What The Figures Mean For Hotels And Tourism Businesses
For hotels, apartments and destination businesses, the survey confirms that 2026 is a more demanding summer than the headline appeal of the Canary Islands might suggest. The islands still have powerful advantages: year-round weather, strong airport links, established resorts, varied landscapes, reliable hospitality infrastructure and a brand recognised across Europe. But high demand can no longer be taken for granted in every market, every month and every island.
That places more importance on value, flexibility and clarity. Travellers comparing the Canary Islands with mainland Spain, the Balearics, Portugal, Greece, Turkey or North Africa are looking not only at sunshine but also at total holiday cost. Flights, transfers, hotel rates, board basis, car hire, family facilities and local spending all influence the final decision. If one source market slows, hotels may need to work harder through other markets, direct channels, tour operators or segmented offers.
The data also supports the case for better visitor distribution.
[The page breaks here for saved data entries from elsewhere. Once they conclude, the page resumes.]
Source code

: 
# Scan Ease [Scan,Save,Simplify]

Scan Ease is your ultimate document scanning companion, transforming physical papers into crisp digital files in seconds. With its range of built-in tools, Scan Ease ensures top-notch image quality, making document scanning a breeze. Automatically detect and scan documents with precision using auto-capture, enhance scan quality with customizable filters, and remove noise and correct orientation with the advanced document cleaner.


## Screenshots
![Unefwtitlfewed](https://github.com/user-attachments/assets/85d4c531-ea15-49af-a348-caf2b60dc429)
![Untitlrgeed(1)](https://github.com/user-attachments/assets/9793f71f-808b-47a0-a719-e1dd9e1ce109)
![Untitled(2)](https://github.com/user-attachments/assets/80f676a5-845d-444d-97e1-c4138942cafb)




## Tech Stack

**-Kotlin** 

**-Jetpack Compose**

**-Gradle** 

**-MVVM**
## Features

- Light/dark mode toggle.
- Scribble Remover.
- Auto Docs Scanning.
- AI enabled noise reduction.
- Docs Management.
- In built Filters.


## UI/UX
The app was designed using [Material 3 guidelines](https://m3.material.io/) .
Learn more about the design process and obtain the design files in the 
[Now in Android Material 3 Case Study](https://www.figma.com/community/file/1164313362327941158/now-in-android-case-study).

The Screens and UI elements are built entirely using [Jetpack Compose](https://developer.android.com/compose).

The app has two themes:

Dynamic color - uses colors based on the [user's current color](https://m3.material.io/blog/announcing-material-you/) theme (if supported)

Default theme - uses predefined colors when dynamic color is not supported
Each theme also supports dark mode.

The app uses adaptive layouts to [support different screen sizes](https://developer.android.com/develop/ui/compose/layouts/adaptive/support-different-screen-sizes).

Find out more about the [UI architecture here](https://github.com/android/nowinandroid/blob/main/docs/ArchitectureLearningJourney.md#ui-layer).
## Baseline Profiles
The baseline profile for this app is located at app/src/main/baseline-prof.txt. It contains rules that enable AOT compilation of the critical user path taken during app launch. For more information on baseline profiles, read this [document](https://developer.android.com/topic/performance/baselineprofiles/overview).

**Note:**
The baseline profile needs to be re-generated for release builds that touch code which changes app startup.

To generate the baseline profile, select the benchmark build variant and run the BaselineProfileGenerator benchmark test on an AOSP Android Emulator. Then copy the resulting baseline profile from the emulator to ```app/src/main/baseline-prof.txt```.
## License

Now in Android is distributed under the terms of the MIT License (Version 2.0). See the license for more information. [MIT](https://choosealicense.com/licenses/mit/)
When parts of Tenerife are heavily booked and others are softer, and when smaller islands show different patterns, tourism bodies have a chance to promote more nuanced holidays. That could mean walking and nature breaks in La Gomera, volcano and stargazing trips in La Palma, diving and slow travel in El Hierro, or city-and-coast itineraries in Tenerife that spread spending beyond the classic southern resort belt.
A More Selective Summer For The Canary Islands
The latest Ashotel survey adds another piece to the Canary Islands' 2026 tourism picture. It does not overturn the archipelago's position as one of Europe's most reliable holiday destinations. Nor does it suggest that the summer season has failed. What it does show is a market that is more selective than last year, with slower reservation momentum, uneven island performance and clear concern around some source markets.
That may ultimately produce a healthier conversation about tourism in the islands. After several years dominated by record numbers, capacity pressure and debates about sustainability, a slower summer forces the sector to look beyond volume alone. The strongest destinations will be those that combine good access, fair value, visitor quality, resident balance and a clear sense of place.
For visitors, Tenerife, La Palma, La Gomera and El Hierro remain open for summer holidays, with beaches, trails, volcanic scenery, local food, villages, cities and island-hopping possibilities still central to the experience. The difference in 2026 is that the market may reward travellers who compare carefully and destinations that explain their value clearly. In a summer where reservations are still substantial but less intense than last year, the Canary Islands have an opportunity to compete not just on sunshine, but on the full quality of the holiday.